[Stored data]
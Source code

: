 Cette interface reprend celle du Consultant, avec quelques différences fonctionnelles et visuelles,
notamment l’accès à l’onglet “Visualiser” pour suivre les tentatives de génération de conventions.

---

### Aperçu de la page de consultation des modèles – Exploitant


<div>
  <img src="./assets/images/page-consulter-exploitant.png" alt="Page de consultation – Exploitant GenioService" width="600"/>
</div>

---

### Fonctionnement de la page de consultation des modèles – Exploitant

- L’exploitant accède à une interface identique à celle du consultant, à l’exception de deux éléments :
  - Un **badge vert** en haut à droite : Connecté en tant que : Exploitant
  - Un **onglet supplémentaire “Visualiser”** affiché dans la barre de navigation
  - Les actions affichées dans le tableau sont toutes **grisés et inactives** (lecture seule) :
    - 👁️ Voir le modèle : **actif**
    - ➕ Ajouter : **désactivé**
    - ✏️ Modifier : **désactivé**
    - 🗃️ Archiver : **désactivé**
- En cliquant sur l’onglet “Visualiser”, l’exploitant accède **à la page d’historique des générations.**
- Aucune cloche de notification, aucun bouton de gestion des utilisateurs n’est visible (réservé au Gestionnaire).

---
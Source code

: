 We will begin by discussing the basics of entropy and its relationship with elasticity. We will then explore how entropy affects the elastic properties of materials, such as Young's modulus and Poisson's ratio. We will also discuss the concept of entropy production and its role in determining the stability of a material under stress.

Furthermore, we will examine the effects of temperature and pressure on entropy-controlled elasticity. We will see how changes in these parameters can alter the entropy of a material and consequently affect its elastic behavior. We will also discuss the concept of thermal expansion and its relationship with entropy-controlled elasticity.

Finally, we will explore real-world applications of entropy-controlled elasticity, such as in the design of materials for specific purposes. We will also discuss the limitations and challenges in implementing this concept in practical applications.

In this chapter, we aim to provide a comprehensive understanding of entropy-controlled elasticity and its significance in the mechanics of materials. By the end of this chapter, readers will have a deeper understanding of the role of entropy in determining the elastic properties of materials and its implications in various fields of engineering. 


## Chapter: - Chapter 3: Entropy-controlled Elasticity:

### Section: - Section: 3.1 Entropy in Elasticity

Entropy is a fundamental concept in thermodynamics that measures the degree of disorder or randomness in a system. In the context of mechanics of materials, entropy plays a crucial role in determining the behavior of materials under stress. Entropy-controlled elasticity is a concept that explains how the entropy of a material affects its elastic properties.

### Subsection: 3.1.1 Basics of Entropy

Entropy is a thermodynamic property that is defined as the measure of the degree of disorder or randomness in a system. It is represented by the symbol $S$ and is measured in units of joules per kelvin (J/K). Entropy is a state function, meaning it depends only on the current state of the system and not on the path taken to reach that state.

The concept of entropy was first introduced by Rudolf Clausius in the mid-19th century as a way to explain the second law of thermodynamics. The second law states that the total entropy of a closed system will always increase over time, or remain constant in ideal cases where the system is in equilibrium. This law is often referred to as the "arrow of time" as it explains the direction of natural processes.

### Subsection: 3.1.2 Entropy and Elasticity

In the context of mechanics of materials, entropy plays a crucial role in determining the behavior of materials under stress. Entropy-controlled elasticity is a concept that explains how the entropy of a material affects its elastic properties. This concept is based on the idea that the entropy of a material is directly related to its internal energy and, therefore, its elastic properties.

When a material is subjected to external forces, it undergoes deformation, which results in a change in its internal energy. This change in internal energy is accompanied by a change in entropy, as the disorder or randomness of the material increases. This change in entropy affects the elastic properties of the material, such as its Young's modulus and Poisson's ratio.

* **Work to complete**
In the data above, find each line where the string "modèles" appears, then copy it.

* **Task solution**
### Aperçu de la page de consultation des modèles – Exploitant
### Fonctionnement de la page de consultation des modèles – Exploitant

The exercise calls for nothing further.